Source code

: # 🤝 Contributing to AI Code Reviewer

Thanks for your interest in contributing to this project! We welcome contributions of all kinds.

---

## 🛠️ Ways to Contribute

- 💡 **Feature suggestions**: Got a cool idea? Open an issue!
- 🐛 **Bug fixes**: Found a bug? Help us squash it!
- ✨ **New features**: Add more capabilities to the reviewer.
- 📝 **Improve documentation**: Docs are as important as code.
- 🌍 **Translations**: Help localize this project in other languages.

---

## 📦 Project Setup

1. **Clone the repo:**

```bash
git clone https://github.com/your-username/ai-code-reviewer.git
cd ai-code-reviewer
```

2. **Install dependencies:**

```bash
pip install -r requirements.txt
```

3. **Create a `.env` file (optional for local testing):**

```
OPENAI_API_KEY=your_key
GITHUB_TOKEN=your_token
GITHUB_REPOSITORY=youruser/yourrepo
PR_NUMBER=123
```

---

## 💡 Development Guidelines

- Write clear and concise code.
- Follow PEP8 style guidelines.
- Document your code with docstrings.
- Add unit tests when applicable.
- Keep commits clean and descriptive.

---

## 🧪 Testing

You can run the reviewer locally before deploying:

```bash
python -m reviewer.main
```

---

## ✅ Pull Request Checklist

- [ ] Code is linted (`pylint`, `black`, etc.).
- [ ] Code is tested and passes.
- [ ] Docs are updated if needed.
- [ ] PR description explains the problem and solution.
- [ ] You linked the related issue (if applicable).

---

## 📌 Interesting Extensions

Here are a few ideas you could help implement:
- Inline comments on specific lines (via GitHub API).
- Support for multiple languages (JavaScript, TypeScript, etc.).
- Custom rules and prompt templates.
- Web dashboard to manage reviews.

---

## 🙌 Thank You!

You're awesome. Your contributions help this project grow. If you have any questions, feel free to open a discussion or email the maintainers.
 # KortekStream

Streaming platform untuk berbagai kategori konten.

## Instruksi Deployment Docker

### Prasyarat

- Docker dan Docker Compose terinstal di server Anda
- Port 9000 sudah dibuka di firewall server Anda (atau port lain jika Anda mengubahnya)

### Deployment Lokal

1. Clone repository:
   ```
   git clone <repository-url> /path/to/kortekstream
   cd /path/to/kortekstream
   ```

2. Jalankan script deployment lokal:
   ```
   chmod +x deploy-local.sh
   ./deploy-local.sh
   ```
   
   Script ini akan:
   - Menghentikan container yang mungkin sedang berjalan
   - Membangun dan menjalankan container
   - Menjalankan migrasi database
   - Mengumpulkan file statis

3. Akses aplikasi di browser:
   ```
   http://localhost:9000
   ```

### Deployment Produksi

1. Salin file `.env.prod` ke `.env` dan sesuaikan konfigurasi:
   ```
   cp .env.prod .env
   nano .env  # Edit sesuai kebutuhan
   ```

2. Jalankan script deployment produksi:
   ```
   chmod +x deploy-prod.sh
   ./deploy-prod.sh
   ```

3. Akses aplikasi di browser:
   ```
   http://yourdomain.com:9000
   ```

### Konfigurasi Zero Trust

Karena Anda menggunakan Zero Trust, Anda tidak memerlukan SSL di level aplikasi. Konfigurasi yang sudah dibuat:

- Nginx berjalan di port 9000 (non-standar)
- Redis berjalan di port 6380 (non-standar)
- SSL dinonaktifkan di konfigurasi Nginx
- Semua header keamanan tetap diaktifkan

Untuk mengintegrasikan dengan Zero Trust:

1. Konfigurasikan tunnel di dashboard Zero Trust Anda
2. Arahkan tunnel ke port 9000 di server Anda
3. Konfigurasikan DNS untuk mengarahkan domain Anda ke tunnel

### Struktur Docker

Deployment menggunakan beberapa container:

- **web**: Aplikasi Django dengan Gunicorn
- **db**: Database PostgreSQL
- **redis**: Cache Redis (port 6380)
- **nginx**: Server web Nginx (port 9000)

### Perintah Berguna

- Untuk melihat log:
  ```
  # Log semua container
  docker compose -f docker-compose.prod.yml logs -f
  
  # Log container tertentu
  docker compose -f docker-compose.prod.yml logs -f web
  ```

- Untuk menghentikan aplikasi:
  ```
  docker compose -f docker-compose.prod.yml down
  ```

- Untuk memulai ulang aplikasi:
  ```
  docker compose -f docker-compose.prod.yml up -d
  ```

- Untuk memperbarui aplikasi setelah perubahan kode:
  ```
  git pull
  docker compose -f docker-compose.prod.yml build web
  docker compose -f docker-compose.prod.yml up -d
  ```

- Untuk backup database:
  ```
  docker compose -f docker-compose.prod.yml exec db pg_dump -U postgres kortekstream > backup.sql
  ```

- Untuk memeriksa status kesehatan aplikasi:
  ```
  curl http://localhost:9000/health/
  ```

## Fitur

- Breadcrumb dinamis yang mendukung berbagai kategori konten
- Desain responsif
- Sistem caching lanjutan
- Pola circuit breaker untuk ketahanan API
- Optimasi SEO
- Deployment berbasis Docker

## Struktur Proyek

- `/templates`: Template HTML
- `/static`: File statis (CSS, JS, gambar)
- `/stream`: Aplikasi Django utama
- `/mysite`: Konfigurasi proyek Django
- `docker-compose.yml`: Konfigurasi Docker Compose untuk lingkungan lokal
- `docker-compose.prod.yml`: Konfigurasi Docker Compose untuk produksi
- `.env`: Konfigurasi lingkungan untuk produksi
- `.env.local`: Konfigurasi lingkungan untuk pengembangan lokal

.....

Your task is to copy each line of the data above that holds "dengan".

Untuk mengintegrasikan dengan Zero Trust:
- **web**: Aplikasi Django dengan Gunicorn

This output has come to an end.